About this exercise » From the data below, please reproduce exactly everything from the line that contains "- Responsive design with media queries" down to the line that contains "During the development", with both ends included.

Provided records »

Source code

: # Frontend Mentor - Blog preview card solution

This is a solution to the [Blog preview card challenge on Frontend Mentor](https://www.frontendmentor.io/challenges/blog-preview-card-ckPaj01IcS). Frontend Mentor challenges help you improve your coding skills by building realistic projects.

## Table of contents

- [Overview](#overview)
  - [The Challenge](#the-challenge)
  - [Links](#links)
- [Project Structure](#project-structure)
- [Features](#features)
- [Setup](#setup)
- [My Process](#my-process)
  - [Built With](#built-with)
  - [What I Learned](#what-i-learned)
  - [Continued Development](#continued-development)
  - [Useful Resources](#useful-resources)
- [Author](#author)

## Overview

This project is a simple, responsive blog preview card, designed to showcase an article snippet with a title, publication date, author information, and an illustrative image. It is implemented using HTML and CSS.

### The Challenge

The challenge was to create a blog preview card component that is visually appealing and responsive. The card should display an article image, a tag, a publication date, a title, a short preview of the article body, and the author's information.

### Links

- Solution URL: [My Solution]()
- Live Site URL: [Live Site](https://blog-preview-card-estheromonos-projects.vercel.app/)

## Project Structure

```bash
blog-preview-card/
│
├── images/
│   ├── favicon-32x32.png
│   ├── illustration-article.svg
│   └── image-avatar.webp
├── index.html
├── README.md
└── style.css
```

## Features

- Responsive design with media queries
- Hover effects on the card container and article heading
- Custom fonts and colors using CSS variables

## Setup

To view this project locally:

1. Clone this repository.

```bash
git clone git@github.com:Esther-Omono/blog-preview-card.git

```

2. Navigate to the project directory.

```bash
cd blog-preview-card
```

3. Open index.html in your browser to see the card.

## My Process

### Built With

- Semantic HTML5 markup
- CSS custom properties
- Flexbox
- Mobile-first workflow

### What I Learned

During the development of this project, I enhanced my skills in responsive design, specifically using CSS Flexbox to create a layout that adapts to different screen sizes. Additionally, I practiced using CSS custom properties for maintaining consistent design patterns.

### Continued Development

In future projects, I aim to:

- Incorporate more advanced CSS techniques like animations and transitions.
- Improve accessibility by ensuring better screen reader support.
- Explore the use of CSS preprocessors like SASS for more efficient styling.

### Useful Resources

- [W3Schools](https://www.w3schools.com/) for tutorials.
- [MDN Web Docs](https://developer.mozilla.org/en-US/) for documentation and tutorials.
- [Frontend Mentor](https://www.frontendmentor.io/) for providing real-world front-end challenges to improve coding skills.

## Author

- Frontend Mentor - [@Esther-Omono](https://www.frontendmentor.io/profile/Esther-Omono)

Response to this exercise »
- Responsive design with media queries
- Hover effects on the card container and article heading
- Custom fonts and colors using CSS variables

## Setup

To view this project locally:

1. Clone this repository.

```bash
git clone git@github.com:Esther-Omono/blog-preview-card.git

```

2. Navigate to the project directory.

```bash
cd blog-preview-card
```

3. Open index.html in your browser to see the card.

## My Process

### Built With

- Semantic HTML5 markup
- CSS custom properties
- Flexbox
- Mobile-first workflow

### What I Learned

During the development of this project, I enhanced my skills in responsive design, specifically using CSS Flexbox to create a layout that adapts to different screen sizes. Additionally, I practiced using CSS custom properties for maintaining consistent design patterns.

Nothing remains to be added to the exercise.